Personal information
- Full name: James Peter Garner
- Born: 12 January 1972 (age 54) Tittleshall, Norfolk, England
- Batting: Right-handed
- Role: Wicket-keeper

Domestic team information
- 1991–2002: Norfolk

Career statistics
| Competition | List A |
| Matches | 6 |
| Runs scored | 54 |
| Batting average | 10.80 |
| 100s/50s | –/– |
| Top score | 27 |
| Balls bowled | – |
| Wickets | – |
| Bowling average | – |
| 5 wickets in innings | – |
| 10 wickets in match | – |
| Best bowling | – |
| Catches/stumpings | 3/– |
- Source: Cricinfo, 28 June 2011

= James Garner (cricketer) =

English cricketer

James Peter Garner (born 27 January 1972) is a former English cricketer. Garner was a right-handed batsman who fielded as a wicket-keeper. He was born in Tittleshall, Norfolk and educated at Felsted School.
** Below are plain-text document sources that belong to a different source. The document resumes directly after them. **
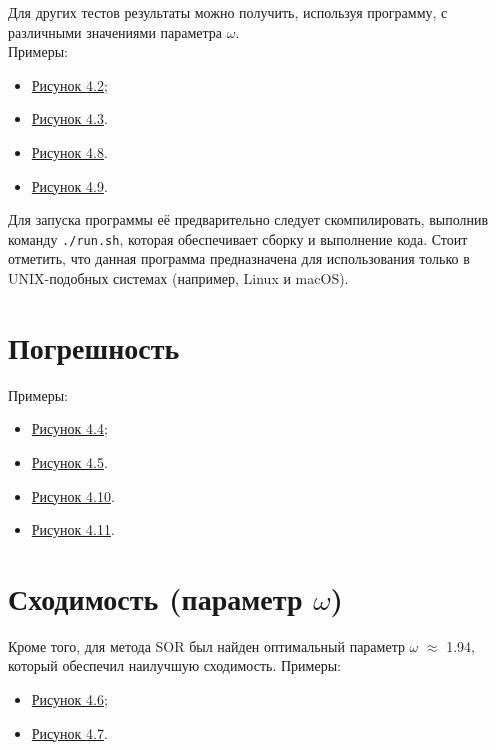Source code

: \documentclass[a4paper, fleqn]{report}
\begin{document}
Для других тестов результаты можно получить, используя программу, с различными значениями параметра \(\omega\). \\
Примеры:
\begin{itemize}
    \item \hyperref[fig:jacobi_1_1]{Рисунок 4.2};
    \item \hyperref[fig:jacobi_1_1000000]{Рисунок 4.3}.
    \item \hyperref[fig:best_res_1_1]{Рисунок 4.8}.
    \item \hyperref[fig:best_res_1_1000000]{Рисунок 4.9}.
\end{itemize}
\vspace{0.25cm}

Для запуска программы её предварительно следует скомпилировать, выполнив команду \texttt{./run.sh}, которая обеспечивает сборку и выполнение кода.
Стоит отметить, что данная программа предназначена для использования только в UNIX-подобных системах (например, Linux и macOS).
\newpage

\section*{Погрешность}
Примеры:
\begin{itemize}
    \item \hyperref[fig:dif_jacobi_1_1]{Рисунок 4.4};
    \item \hyperref[fig:dif_jacobi_1_1000000]{Рисунок 4.5}.
    \item \hyperref[fig:best_dif_1_1]{Рисунок 4.10}.
    \item \hyperref[fig:best_dif_1_1000000]{Рисунок 4.11}.
\end{itemize}

\section*{Сходимость (параметр \(\omega\))}
Кроме того, для метода SOR был найден оптимальный параметр \(\omega\) \(\approx\) 1.94, который обеспечил наилучшую сходимость.
Примеры:
\begin{itemize}
    \item \hyperref[fig:best_w_1_1]{Рисунок 4.6};
    \item \hyperref[fig:best_w_1_1000000]{Рисунок 4.7}.
\end{itemize}
\vspace{1cm}
\end{document}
Garner made his debut for Norfolk in the 1991 Minor Counties Championship against Hertfordshire. Garner played Minor counties cricket for Norfolk from 1991 to 2002, which included 19 Minor Counties Championship matches and 18 MCCA Knockout Trophy matches. He made his List A debut against Cornwall in the 2000 NatWest Trophy. He made 5 further List A appearances, the last coming against Kent in the 2002 Cheltenham & Gloucester Trophy. In his 6 List A matches, he scored 54 runs at an average of 10.80, with a high score of 27.